### WHAT THIS TASK INVOLVES
Copy out all lines of the records in which the word "RegistrationForm" appears.

### SOURCE RECORDS
☆ ☆ ☆ ☆
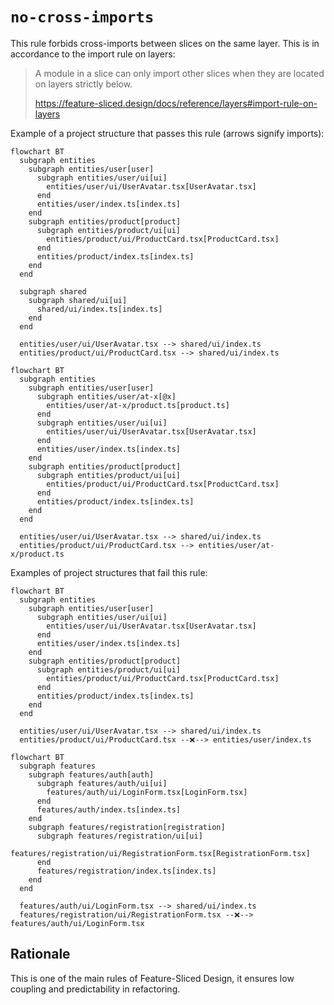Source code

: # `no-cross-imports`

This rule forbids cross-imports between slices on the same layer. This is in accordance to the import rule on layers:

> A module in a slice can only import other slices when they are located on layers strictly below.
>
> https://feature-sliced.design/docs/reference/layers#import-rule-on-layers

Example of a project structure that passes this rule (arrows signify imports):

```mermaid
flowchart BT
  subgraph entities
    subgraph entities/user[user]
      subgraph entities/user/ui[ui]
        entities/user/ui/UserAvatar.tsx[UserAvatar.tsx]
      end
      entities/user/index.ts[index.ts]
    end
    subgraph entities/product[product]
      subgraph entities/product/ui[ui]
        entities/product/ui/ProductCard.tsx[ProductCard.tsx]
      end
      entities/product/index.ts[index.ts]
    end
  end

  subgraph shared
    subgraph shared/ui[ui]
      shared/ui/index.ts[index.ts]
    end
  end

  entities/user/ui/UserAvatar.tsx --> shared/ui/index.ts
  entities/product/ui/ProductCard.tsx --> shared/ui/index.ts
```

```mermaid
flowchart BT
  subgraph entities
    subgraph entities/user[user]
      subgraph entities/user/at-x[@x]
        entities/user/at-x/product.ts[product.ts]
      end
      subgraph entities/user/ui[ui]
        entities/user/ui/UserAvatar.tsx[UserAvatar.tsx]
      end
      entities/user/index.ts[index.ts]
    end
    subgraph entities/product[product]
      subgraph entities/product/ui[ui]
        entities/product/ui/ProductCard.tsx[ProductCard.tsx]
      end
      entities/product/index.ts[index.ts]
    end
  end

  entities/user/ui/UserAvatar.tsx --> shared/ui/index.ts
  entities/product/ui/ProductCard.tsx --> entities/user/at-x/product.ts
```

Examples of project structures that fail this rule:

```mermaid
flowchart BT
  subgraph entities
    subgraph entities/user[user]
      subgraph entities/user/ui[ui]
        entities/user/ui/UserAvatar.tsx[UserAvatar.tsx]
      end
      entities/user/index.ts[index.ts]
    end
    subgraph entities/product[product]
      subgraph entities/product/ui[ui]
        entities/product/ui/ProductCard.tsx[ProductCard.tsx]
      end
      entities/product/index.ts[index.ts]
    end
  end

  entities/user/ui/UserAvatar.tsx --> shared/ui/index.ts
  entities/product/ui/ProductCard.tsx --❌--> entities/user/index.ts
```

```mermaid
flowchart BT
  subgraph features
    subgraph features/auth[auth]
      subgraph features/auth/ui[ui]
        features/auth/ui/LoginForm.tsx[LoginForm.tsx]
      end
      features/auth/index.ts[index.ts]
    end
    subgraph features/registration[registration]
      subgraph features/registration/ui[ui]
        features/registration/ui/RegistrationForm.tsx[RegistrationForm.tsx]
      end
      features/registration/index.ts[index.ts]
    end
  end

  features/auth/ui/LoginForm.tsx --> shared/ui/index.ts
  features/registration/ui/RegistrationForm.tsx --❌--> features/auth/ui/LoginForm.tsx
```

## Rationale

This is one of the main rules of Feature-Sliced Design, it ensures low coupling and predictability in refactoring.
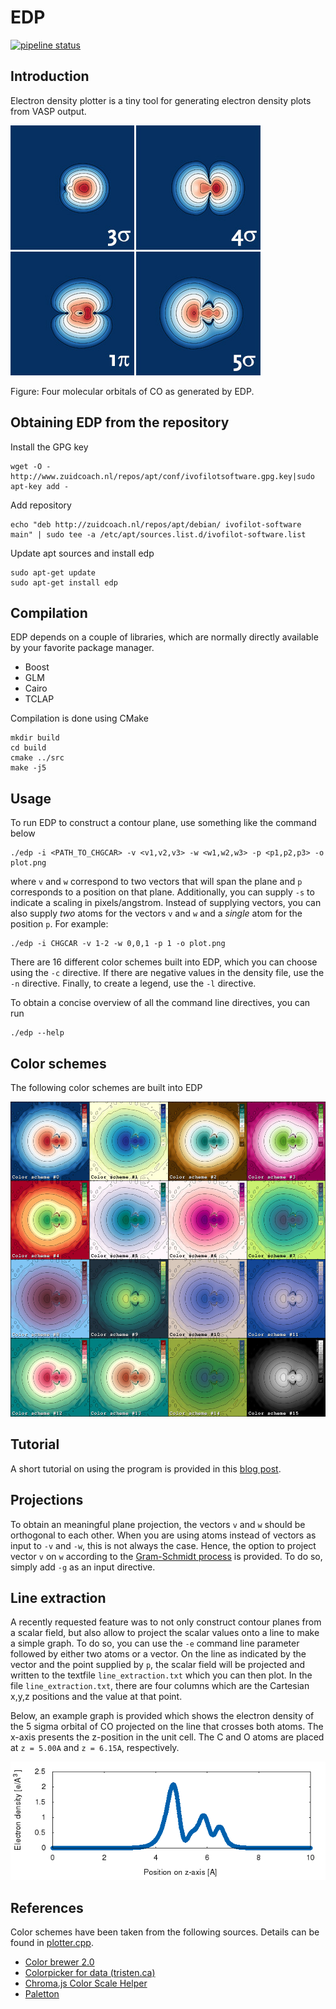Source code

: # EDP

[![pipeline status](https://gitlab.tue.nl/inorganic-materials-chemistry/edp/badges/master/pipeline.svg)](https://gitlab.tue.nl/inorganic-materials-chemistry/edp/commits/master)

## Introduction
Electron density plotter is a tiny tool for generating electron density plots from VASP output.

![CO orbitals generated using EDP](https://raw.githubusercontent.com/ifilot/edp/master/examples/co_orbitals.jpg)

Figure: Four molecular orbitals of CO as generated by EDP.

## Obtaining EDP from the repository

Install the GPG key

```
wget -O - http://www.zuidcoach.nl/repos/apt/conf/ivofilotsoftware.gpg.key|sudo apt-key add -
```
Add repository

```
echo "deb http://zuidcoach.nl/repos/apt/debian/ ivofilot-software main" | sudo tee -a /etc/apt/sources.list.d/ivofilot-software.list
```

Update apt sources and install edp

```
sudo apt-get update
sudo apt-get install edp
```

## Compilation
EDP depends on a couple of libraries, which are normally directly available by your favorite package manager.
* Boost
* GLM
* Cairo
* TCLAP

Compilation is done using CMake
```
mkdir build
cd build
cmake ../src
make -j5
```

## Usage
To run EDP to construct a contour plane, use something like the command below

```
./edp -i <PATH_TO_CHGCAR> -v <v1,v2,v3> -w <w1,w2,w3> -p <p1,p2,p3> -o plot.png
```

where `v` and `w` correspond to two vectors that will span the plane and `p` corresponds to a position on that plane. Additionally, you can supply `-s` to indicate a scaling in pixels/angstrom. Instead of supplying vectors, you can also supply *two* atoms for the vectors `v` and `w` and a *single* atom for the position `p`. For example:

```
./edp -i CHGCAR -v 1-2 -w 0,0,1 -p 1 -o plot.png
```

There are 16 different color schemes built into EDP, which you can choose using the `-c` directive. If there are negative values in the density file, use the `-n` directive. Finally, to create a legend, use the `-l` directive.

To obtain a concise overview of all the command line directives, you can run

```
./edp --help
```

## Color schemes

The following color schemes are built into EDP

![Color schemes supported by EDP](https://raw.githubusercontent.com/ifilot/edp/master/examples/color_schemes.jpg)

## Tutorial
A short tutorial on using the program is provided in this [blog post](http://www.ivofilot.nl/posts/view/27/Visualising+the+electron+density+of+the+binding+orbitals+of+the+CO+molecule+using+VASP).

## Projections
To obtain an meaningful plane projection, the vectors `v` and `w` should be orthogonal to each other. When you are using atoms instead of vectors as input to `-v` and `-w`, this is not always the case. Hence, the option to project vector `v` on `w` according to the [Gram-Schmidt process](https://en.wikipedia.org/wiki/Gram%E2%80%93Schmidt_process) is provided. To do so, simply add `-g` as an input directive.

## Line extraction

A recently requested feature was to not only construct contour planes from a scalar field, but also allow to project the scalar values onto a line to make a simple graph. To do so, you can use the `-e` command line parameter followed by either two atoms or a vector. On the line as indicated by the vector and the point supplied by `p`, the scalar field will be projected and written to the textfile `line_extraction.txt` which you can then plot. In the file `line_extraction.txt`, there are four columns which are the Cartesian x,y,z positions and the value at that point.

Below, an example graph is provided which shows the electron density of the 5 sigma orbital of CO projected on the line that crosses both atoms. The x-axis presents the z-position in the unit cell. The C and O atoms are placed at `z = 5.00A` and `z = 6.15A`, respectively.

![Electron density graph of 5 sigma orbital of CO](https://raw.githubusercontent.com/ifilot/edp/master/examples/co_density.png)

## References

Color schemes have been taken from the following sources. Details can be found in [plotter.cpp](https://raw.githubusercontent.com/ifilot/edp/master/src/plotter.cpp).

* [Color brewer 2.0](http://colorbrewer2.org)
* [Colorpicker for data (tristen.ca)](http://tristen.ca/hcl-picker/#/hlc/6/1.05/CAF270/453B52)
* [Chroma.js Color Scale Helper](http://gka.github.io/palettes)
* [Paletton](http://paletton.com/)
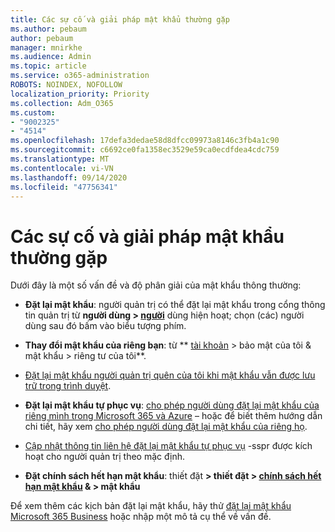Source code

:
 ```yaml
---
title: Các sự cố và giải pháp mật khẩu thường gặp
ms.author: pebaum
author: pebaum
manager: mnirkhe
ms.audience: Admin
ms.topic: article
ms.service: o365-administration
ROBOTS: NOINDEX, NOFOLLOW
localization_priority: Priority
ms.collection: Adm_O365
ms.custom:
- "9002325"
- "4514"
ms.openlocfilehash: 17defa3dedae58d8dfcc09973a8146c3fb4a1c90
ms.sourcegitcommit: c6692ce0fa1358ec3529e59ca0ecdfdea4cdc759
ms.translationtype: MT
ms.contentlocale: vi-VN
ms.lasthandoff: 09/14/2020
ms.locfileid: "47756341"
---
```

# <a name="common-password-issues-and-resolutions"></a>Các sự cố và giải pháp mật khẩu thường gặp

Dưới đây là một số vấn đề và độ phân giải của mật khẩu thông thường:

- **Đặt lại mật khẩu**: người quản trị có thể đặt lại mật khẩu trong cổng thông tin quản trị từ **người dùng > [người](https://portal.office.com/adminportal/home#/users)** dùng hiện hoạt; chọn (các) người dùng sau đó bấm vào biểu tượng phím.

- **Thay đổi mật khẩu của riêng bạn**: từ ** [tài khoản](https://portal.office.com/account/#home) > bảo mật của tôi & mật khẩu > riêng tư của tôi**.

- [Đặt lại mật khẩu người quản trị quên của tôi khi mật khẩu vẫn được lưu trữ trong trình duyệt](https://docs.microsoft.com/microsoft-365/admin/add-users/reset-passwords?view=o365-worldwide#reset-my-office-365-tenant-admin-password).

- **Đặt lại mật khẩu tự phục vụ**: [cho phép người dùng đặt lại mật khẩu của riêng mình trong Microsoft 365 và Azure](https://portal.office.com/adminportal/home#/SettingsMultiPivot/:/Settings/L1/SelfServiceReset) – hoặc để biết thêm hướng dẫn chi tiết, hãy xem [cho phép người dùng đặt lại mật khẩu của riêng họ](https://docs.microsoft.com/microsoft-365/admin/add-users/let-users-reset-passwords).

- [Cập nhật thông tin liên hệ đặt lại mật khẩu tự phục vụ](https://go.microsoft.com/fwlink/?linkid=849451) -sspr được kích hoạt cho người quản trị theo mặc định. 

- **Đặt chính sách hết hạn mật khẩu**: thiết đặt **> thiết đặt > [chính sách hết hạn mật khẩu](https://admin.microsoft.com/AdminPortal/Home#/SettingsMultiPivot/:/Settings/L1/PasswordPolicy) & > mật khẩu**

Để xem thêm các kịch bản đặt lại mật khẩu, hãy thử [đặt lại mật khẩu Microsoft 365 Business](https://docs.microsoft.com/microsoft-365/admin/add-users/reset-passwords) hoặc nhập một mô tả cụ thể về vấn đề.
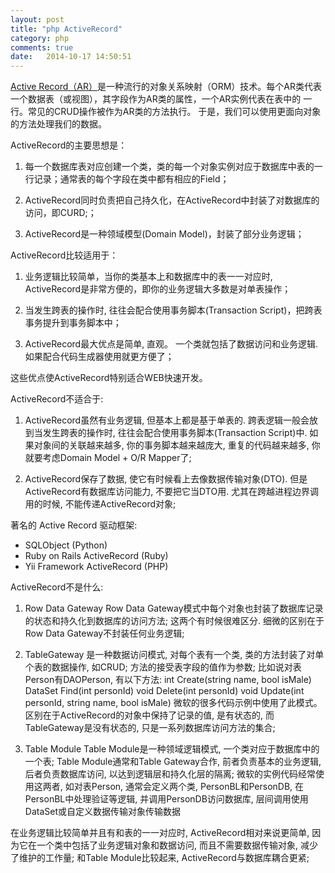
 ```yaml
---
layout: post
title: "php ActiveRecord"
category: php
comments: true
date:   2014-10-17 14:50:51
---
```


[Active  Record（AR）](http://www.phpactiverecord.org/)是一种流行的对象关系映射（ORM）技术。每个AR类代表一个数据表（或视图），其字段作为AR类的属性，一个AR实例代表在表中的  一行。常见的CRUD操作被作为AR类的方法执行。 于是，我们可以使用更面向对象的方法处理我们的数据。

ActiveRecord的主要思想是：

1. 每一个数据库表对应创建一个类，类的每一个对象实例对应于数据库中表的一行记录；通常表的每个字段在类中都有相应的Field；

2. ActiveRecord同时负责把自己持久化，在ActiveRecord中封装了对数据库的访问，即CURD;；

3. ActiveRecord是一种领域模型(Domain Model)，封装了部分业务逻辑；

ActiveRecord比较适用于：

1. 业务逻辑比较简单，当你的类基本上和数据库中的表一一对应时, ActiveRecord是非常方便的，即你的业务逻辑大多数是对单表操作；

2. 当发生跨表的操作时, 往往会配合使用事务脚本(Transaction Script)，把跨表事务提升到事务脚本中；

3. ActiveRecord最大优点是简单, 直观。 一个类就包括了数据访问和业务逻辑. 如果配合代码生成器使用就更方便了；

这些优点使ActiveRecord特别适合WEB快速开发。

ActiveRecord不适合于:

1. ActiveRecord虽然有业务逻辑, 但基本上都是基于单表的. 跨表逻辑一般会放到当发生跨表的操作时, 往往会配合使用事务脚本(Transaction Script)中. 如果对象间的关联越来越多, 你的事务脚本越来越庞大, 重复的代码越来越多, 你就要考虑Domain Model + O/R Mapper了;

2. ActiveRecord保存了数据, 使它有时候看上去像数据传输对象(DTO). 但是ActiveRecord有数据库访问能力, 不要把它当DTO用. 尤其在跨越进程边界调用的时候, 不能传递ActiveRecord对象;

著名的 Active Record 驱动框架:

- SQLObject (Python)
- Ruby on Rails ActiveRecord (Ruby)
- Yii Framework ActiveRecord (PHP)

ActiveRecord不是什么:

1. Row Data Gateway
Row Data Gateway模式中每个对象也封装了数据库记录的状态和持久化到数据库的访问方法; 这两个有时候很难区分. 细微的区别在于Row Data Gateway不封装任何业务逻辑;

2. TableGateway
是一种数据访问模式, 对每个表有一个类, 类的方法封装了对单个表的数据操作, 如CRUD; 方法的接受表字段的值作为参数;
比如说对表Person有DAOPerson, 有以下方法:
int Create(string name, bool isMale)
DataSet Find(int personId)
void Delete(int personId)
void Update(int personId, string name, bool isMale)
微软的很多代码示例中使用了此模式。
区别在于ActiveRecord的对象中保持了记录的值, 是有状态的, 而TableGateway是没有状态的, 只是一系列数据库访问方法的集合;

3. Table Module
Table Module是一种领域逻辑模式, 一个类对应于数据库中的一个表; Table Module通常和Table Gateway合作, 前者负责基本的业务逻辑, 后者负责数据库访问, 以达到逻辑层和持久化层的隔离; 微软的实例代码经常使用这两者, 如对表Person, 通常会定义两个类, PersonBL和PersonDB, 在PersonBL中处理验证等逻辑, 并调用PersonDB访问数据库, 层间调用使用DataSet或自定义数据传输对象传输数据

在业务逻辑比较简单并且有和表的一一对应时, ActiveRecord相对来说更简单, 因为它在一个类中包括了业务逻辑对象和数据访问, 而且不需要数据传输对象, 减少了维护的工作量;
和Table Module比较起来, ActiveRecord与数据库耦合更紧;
☆ ☆ ☆ ☆
### EXERCISE SOLUTION
        features/registration/ui/RegistrationForm.tsx[RegistrationForm.tsx]
  features/registration/ui/RegistrationForm.tsx --❌--> features/auth/ui/LoginForm.tsx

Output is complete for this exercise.